Industrial Insight

Comparing now with the 80’s | October 7, 2010

http://online.barrons.com/article/SB50001424052970203599504575535863046936590.html?mod=BOL_hpp_dc

Up and Down Wall Street

| WEDNESDAY, OCTOBER 6, 2010

Coming Full Circle on Monetary Policy

By RANDALL W. FORSYTH

On Oct. 6, 1979, the Federal Reserve embarked on a fierce campaign to restore the dollar’s value, both in terms of inflation at home and in the global currency markets. It meant extreme actions, culminating in short-term interest rates reaching the unprecedented heights of 20%. The U.S. economy sank into what then was the worst contraction and the longest period of sustained 9%-plus unemployment since the Great Depression. Once inflation was finally crushed, the economy embarked on the longest expansion ever known, interrupted only by two trivial recessions until the great credit collapse beginning in 2008.

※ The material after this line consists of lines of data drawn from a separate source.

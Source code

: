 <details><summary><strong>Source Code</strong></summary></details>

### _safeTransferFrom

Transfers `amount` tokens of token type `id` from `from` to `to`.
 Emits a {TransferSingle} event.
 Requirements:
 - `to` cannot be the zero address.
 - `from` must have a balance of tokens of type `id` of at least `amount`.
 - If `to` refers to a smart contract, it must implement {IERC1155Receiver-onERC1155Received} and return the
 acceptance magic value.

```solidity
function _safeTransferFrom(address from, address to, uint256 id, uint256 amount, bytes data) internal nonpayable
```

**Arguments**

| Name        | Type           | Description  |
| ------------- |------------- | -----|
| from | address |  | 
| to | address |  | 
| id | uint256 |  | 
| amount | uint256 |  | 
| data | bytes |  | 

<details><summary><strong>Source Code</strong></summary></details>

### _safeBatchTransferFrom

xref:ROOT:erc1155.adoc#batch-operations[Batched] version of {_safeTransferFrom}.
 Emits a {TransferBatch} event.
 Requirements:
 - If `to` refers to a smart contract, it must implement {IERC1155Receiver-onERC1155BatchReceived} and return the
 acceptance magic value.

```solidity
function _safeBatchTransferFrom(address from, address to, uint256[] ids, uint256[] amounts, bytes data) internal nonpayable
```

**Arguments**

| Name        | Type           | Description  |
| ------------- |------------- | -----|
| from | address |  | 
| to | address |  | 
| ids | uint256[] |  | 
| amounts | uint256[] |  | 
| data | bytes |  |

Since then, monetary policy has been the polar opposite—short-term rates cut to an irreducible zero; massive Fed asset purchases to push down yields on intermediate- and long-term Treasuries and especially mortgages; and now, stimulus through a lower dollar, albeit unofficially. The aim has been to arrest a decline in inflation that now has been explicitly deemed as too low—which couldn’t be much more different than 31 years ago. And while the U.S. economy emerged from the worst recession since the Great Depression, unemployment remains elevated above 9% for the longest stretch since the 1930s.